» **Exercise requirements**: Going through the entries below, count each line containing the word "Distribuição". Report the number only.

START Exercise material

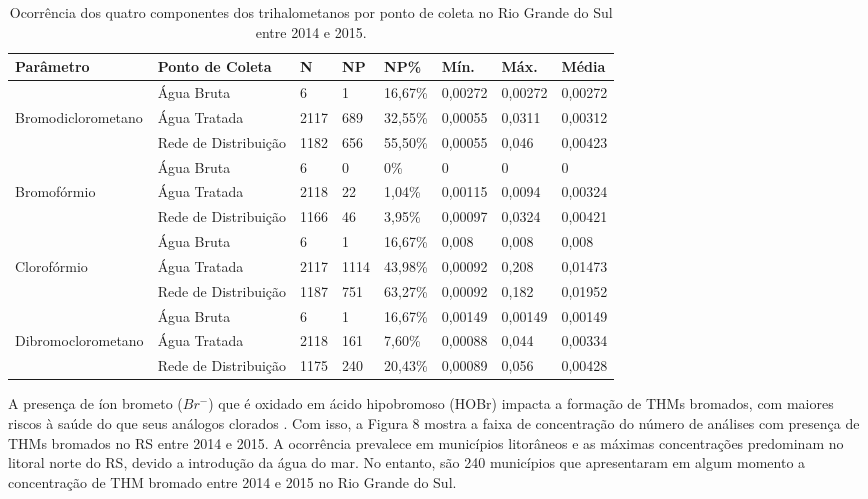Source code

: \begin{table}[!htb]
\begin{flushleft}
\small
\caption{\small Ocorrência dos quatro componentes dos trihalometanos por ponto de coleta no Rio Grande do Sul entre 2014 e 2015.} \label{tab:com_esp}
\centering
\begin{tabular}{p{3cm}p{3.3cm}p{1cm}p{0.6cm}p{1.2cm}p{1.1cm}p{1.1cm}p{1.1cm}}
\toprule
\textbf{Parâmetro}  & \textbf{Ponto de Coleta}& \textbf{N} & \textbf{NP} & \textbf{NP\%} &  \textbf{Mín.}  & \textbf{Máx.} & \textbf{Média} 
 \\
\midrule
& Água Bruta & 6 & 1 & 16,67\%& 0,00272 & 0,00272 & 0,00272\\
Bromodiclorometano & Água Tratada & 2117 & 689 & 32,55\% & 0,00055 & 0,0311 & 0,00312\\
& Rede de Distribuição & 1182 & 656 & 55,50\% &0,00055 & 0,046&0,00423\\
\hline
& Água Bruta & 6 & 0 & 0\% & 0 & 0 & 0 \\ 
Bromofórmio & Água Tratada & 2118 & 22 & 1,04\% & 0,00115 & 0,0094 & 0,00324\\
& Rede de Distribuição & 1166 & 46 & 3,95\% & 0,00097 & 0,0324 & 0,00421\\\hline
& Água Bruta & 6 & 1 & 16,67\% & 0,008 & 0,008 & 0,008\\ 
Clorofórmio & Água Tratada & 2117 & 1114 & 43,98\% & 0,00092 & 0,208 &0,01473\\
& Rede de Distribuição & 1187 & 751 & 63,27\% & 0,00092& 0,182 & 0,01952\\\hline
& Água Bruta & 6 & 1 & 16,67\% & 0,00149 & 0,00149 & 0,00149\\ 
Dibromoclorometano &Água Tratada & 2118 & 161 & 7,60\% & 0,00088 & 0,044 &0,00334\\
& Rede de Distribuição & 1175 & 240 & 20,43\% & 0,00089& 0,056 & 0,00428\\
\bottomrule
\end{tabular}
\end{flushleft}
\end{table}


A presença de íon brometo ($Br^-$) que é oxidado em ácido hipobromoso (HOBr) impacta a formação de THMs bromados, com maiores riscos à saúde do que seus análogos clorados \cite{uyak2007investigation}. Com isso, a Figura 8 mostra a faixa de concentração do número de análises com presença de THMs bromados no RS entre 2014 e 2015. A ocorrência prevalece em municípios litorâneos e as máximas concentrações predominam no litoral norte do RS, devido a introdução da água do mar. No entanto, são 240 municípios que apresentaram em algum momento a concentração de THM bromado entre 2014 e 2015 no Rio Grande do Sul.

END Exercise material
START Exercise material

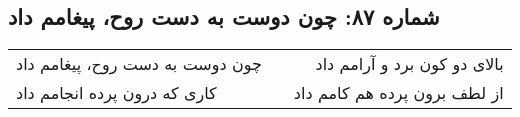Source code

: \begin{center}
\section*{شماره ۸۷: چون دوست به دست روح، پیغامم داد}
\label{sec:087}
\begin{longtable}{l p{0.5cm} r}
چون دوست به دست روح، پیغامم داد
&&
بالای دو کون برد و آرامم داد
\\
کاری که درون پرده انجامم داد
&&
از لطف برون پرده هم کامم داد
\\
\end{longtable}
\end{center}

END Exercise material

» **Reply to the exercise**: 4